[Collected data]
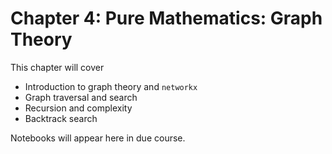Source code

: # Chapter 4: Pure Mathematics: Graph Theory

This chapter will cover

- Introduction to graph theory and `networkx`
- Graph traversal and search
- Recursion and complexity
- Backtrack search

Notebooks will appear here in due course.
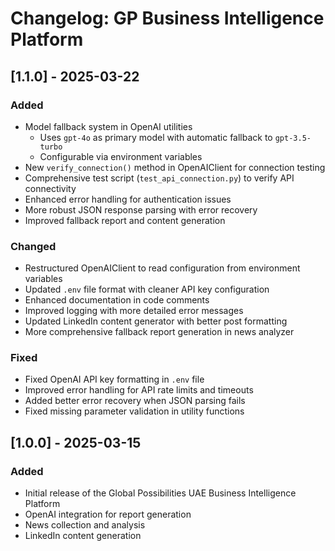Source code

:# Changelog: GP Business Intelligence Platform

## [1.1.0] - 2025-03-22

### Added
- Model fallback system in OpenAI utilities
  - Uses `gpt-4o` as primary model with automatic fallback to `gpt-3.5-turbo`
  - Configurable via environment variables
- New `verify_connection()` method in OpenAIClient for connection testing
- Comprehensive test script (`test_api_connection.py`) to verify API connectivity
- Enhanced error handling for authentication issues
- More robust JSON response parsing with error recovery
- Improved fallback report and content generation

### Changed
- Restructured OpenAIClient to read configuration from environment variables
- Updated `.env` file format with cleaner API key configuration
- Enhanced documentation in code comments
- Improved logging with more detailed error messages
- Updated LinkedIn content generator with better post formatting
- More comprehensive fallback report generation in news analyzer

### Fixed
- Fixed OpenAI API key formatting in `.env` file
- Improved error handling for API rate limits and timeouts
- Added better error recovery when JSON parsing fails
- Fixed missing parameter validation in utility functions

## [1.0.0] - 2025-03-15

### Added
- Initial release of the Global Possibilities UAE Business Intelligence Platform
- OpenAI integration for report generation
- News collection and analysis
- LinkedIn content generation 
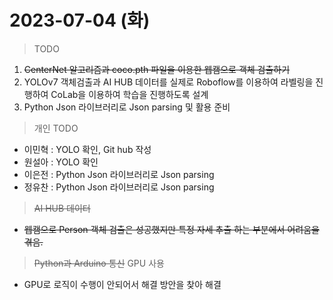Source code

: # 2023-07-04 (화)

> TODO
1. ~~CenterNet 알고리즘과 coco.pth 파일을 이용한 웹캠으로 객체 검출하기~~
2. YOLOv7 객체검출과 AI HUB 데이터를 실제로 Roboflow를 이용하여 라벨링을 진행하여 CoLab을 이용하여 학습을 진행하도록 설계
3. Python Json 라이브러리로 Json parsing 및 활용 준비

> 개인 TODO
- 이민혁 : YOLO 확인, Git hub 작성
- 원설아 : YOLO 확인
- 이은전 : Python Json 라이브러리로 Json parsing
- 정유찬 : Python Json 라이브러리로 Json parsing

> ~~AI HUB 데이터~~
- ~~웹캠으로 Person 객체 검출은 성공했지만 특정 자세 추출 하는 부분에서 어려움을 겪음.~~
> ~~Python과 Arduino 통신~~
> GPU 사용
- GPU로 로직이 수행이 안되어서 해결 방안을 찾아 해결

  
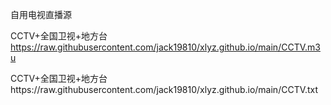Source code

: 自用电视直播源<p>CCTV+全国卫视+地方台 https://raw.githubusercontent.com/jack19810/xlyz.github.io/main/CCTV.m3u</p>
<p>CCTV+全国卫视+地方台 https://raw.githubusercontent.com/jack19810/xlyz.github.io/main/CCTV.txt</p>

Prompt: Output every entry verbatim. Pictures do not belong in the copy.

Exercise solution:
Source code

: # Chapter 4: Pure Mathematics: Graph Theory

This chapter will cover

- Introduction to graph theory and `networkx`
- Graph traversal and search
- Recursion and complexity
- Backtrack search

Notebooks will appear here in due course.
Source code

:# Changelog: GP Business Intelligence Platform

## [1.1.0] - 2025-03-22

### Added
- Model fallback system in OpenAI utilities
  - Uses `gpt-4o` as primary model with automatic fallback to `gpt-3.5-turbo`
  - Configurable via environment variables
- New `verify_connection()` method in OpenAIClient for connection testing
- Comprehensive test script (`test_api_connection.py`) to verify API connectivity
- Enhanced error handling for authentication issues
- More robust JSON response parsing with error recovery
- Improved fallback report and content generation

### Changed
- Restructured OpenAIClient to read configuration from environment variables
- Updated `.env` file format with cleaner API key configuration
- Enhanced documentation in code comments
- Improved logging with more detailed error messages
- Updated LinkedIn content generator with better post formatting
- More comprehensive fallback report generation in news analyzer

### Fixed
- Fixed OpenAI API key formatting in `.env` file
- Improved error handling for API rate limits and timeouts
- Added better error recovery when JSON parsing fails
- Fixed missing parameter validation in utility functions

## [1.0.0] - 2025-03-15

### Added
- Initial release of the Global Possibilities UAE Business Intelligence Platform
- OpenAI integration for report generation
- News collection and analysis
- LinkedIn content generation 
Source code

: # 2023-07-04 (화)

> TODO
1. ~~CenterNet 알고리즘과 coco.pth 파일을 이용한 웹캠으로 객체 검출하기~~
2. YOLOv7 객체검출과 AI HUB 데이터를 실제로 Roboflow를 이용하여 라벨링을 진행하여 CoLab을 이용하여 학습을 진행하도록 설계
3. Python Json 라이브러리로 Json parsing 및 활용 준비

> 개인 TODO
- 이민혁 : YOLO 확인, Git hub 작성
- 원설아 : YOLO 확인
- 이은전 : Python Json 라이브러리로 Json parsing
- 정유찬 : Python Json 라이브러리로 Json parsing

> ~~AI HUB 데이터~~
- ~~웹캠으로 Person 객체 검출은 성공했지만 특정 자세 추출 하는 부분에서 어려움을 겪음.~~
> ~~Python과 Arduino 통신~~
> GPU 사용
- GPU로 로직이 수행이 안되어서 해결 방안을 찾아 해결

  
Source code

: 自用电视直播源<p>CCTV+全国卫视+地方台 https://raw.githubusercontent.com/jack19810/xlyz.github.io/main/CCTV.m3u</p>
<p>CCTV+全国卫视+地方台 https://raw.githubusercontent.com/jack19810/xlyz.github.io/main/CCTV.txt</p>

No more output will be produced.